Psychology and Religion: West and East (The Collected Works of C. G. Jung, Volume 11)

Just as we tend to assume that the world is as we see it, we naively suppose that people are as we imagine them to be.

When fate, for four whole years, played out a war* of monumental frightfulness on the stage of Europe—a war that nobody wanted—nobody dreamt of asking exactly who or what had caused the war and its continuation.

Nobody realized that European man was possessed by something that robbed him of all free will. And this state of unconscious possession will continue undeterred until we Europeans become scared of our “god-almightiness.”

The catastrophe of the first World War and the extraordinary manifestations of profound spiritual malaise that came afterwards were needed to arouse a doubt as to whether all was well with the white man’s mind.

The change of character brought about by the uprush of collective forces is amazing.

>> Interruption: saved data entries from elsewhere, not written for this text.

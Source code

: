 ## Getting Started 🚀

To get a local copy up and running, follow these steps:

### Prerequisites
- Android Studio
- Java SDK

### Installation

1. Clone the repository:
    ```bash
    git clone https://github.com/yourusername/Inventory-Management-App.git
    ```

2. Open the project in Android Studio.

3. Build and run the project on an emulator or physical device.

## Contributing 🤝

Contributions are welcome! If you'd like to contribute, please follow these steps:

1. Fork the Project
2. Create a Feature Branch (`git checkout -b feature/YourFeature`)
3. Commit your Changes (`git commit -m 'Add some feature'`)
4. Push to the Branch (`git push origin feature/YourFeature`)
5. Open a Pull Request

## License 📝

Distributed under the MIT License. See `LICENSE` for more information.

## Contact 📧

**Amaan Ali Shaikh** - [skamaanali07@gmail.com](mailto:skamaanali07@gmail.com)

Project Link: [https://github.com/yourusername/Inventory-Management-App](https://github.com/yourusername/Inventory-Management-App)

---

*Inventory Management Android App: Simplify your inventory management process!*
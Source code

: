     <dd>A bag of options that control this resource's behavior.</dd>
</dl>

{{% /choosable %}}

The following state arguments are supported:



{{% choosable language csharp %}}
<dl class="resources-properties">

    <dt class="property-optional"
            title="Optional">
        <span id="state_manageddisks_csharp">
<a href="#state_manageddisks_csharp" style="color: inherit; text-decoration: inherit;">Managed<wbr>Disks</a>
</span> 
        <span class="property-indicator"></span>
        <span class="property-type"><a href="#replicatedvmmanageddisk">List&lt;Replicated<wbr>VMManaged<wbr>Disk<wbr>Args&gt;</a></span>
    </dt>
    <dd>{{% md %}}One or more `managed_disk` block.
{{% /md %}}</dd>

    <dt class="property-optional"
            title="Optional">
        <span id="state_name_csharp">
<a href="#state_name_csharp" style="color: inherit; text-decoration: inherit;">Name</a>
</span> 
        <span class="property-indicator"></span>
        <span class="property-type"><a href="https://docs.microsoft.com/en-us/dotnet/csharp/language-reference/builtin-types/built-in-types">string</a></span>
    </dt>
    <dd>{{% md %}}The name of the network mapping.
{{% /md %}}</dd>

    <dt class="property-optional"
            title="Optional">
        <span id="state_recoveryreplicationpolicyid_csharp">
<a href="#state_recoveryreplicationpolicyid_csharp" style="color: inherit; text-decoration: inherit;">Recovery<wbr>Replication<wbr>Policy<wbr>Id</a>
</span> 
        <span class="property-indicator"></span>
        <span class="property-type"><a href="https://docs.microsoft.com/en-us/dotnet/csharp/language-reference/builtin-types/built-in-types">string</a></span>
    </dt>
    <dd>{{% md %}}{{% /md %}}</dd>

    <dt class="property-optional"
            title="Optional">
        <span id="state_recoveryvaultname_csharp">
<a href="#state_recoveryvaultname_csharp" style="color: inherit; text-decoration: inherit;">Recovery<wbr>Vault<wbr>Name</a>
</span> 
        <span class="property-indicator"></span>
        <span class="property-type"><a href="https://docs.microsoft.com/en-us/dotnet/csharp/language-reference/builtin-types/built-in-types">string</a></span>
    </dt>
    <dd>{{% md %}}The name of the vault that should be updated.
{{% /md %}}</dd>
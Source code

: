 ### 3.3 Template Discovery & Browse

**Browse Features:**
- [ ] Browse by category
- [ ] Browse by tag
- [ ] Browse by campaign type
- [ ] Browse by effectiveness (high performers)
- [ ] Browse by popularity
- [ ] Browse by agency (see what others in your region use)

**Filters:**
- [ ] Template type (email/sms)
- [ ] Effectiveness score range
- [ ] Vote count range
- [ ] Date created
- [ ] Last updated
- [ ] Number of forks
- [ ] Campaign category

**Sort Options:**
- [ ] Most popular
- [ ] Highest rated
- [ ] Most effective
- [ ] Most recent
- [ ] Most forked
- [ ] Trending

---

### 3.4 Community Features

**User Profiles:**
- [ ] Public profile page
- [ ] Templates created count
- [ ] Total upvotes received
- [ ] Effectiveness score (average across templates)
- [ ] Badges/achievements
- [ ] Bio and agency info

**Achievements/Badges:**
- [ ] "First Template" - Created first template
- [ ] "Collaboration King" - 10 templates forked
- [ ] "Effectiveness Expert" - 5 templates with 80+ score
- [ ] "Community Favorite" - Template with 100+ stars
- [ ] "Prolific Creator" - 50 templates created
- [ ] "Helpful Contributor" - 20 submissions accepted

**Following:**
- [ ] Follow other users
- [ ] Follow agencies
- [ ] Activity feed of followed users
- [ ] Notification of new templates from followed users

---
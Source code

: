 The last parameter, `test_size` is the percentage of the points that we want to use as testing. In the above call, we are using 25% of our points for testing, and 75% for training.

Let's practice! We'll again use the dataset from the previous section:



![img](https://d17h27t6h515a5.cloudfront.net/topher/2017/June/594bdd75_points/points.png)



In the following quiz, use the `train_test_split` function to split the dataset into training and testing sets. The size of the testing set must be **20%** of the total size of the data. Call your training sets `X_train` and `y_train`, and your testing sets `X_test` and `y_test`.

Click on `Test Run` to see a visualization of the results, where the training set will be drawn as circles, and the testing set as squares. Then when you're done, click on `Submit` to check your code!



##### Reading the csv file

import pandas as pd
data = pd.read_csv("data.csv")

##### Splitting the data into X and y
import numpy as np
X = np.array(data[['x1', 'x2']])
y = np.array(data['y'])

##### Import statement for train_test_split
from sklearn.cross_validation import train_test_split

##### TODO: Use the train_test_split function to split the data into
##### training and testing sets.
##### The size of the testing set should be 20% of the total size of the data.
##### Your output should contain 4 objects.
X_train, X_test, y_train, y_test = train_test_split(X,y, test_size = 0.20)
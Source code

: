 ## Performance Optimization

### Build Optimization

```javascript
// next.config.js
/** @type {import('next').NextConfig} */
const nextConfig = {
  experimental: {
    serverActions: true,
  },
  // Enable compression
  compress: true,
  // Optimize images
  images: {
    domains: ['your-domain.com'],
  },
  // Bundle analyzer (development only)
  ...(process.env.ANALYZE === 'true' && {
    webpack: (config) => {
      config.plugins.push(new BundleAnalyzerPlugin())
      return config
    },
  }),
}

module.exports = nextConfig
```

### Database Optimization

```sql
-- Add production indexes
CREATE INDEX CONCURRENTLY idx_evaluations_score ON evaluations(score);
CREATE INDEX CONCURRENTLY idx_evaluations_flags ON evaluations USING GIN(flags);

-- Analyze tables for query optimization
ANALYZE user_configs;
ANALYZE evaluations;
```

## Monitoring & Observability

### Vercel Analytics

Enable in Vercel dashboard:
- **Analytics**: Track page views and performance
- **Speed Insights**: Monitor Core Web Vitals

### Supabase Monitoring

A gentle and reasonable being can be transformed into a maniac or a savage beast. One is always inclined to lay the blame on external circumstances, but nothing could explode in us if it had not been there.

As a matter of fact, we are constantly living on the edge of a volcano, and there is, so far as we know, no way of protecting ourselves from a possible outburst that will destroy everybody within reach.

It is certainly a good thing to preach reason and common sense, but what if you have a lunatic asylum for an audience or a crowd in a collective frenzy?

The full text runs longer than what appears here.